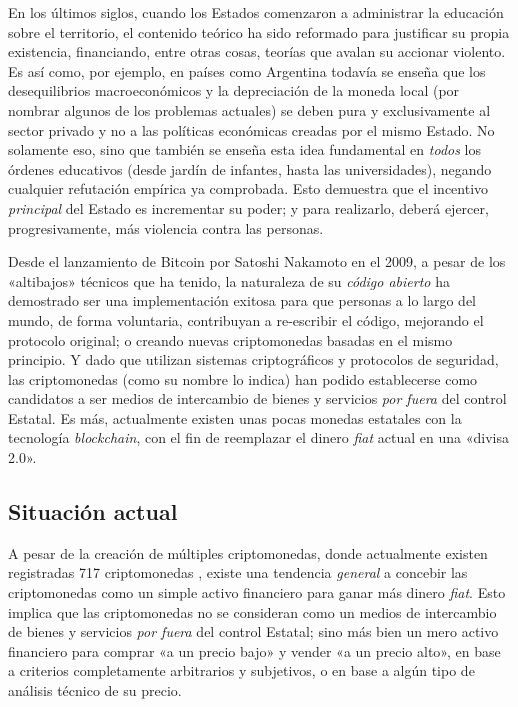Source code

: \documentclass[12pt,a4paper]{article}
\begin{document}
En los últimos siglos, cuando los Estados comenzaron a administrar la educación sobre el territorio, el contenido teórico ha sido reformado para justificar su propia existencia, financiando, entre otras cosas, teorías que avalan su accionar violento. Es así como, por ejemplo, en países como Argentina todavía se enseña que los desequilibrios macroeconómicos y la depreciación de la moneda local (por nombrar algunos de los problemas actuales) se deben pura y exclusivamente al sector privado y no a las políticas económicas creadas por el mismo Estado. No solamente eso, sino que también se enseña esta idea fundamental en \textit{todos} los órdenes educativos (desde jardín de infantes, hasta las universidades), negando cualquier refutación empírica ya comprobada. Esto demuestra que el incentivo \textit{principal} del Estado es incrementar su poder; y para realizarlo, deberá ejercer, progresivamente, más violencia contra las personas.

Desde el lanzamiento de Bitcoin por Satoshi Nakamoto en el 2009, a pesar de los «altibajos» técnicos que ha tenido, la naturaleza de su \textit{código abierto} ha demostrado ser una implementación exitosa para que personas a lo largo del mundo, de forma voluntaria, contribuyan a re-escribir el código, mejorando el protocolo original; o creando nuevas criptomonedas basadas en el mismo principio. Y dado que utilizan sistemas criptográficos y protocolos de seguridad, las criptomonedas (como su nombre lo indica) han podido establecerse como candidatos a ser medios de intercambio de bienes y servicios \textit{por fuera} del control Estatal. Es más, actualmente existen unas pocas monedas estatales con la tecnología \textit{blockchain}, con el fin de reemplazar el dinero \textit{fiat} actual en una «divisa 2.0».

\subsection{Situación actual}
A pesar de la creación de múltiples criptomonedas, donde actualmente existen registradas 717	criptomonedas \cite{mps}, existe una tendencia \textit{general} a concebir las criptomonedas como un simple activo financiero para ganar más dinero \textit{fiat}. Esto implica que las criptomonedas no se consideran como un medios de intercambio de bienes y servicios \textit{por fuera} del control Estatal; sino más bien un mero activo financiero para comprar «a un precio bajo» y vender «a un precio alto», en base a criterios completamente arbitrarios y subjetivos, o en base a algún tipo de análisis técnico de su precio.
\end{document}
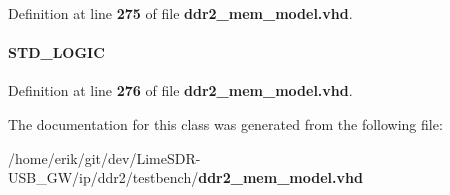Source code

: Definition at line {\bf 275} of file {\bf ddr2\+\_\+mem\+\_\+model.\+vhd}.

\paragraph[{write\+\_\+valid\+\_\+r3}]{ {\bfseries \textcolor{comment}{S\+T\+D\+\_\+\+L\+O\+G\+IC}\textcolor{vhdlchar}{ }} \hspace{0.3cm}{\ttfamily [Signal]}}\label{classddr2__mem__model_1_1europa_a3371a21102c1da65000238ee3db51dd5}


Definition at line {\bf 276} of file {\bf ddr2\+\_\+mem\+\_\+model.\+vhd}.



The documentation for this class was generated from the following file\+:\begin{DoxyCompactItemize}
\item 
/home/erik/git/dev/\+Lime\+S\+D\+R-\/\+U\+S\+B\+\_\+\+G\+W/ip/ddr2/testbench/{\bf ddr2\+\_\+mem\+\_\+model.\+vhd}\end{DoxyCompactItemize}
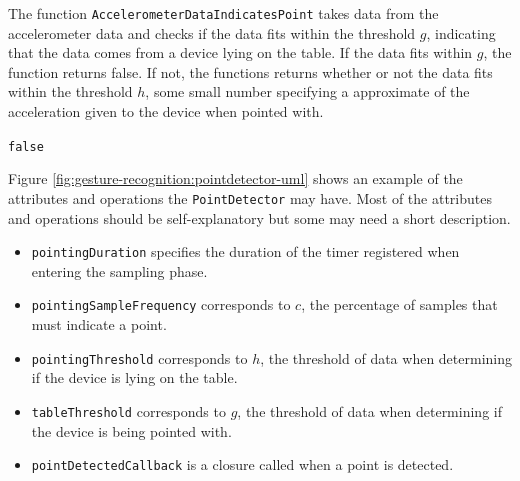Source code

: The function \texttt{AccelerometerDataIndicatesPoint} takes data from the accelerometer data and checks if the data fits within the threshold $g$, indicating that the data comes from a device lying on the table. If the data fits within $g$, the function returns false. If not, the functions returns whether or not the data fits within the threshold $h$, some small number specifying a approximate of the acceleration given to the device when pointed with.

\begin{algorithmic}
    \State \Return \texttt{false}
  \Else
    \State \Return {}
  \EndIf
\EndFunction
\end{algorithmic}

Figure \ref{fig:gesture-recognition:pointdetector-uml} shows an example of the attributes and operations the \texttt{PointDetector} may have. Most of the attributes and operations should be self-explanatory but some may need a short description.

\begin{itemize}
\item \texttt{pointingDuration} specifies the duration of the timer registered when entering the sampling phase.
\item \texttt{pointingSampleFrequency} corresponds to $c$, the percentage of samples that must indicate a point.
\item \texttt{pointingThreshold} corresponds to $h$, the threshold of data when determining if the device is lying on the table.
\item \texttt{tableThreshold} corresponds to $g$, the threshold of data when determining if the device is being pointed with.
\item \texttt{pointDetectedCallback} is a closure called when a point is detected.
\end{itemize}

━━━━━━━━━━━━━━━━━━━━━━━━━━━━━━

§ Problem to solve: The line containing "En los últimos" marks the end: retype every line from the first one in the listing up to and including it, without pictures.

§ Response below:
Source code

: \documentclass[12pt,a4paper]{article}
\begin{document}
En los últimos siglos, cuando los Estados comenzaron a administrar la educación sobre el territorio, el contenido teórico ha sido reformado para justificar su propia existencia, financiando, entre otras cosas, teorías que avalan su accionar violento. Es así como, por ejemplo, en países como Argentina todavía se enseña que los desequilibrios macroeconómicos y la depreciación de la moneda local (por nombrar algunos de los problemas actuales) se deben pura y exclusivamente al sector privado y no a las políticas económicas creadas por el mismo Estado. No solamente eso, sino que también se enseña esta idea fundamental en \textit{todos} los órdenes educativos (desde jardín de infantes, hasta las universidades), negando cualquier refutación empírica ya comprobada. Esto demuestra que el incentivo \textit{principal} del Estado es incrementar su poder; y para realizarlo, deberá ejercer, progresivamente, más violencia contra las personas.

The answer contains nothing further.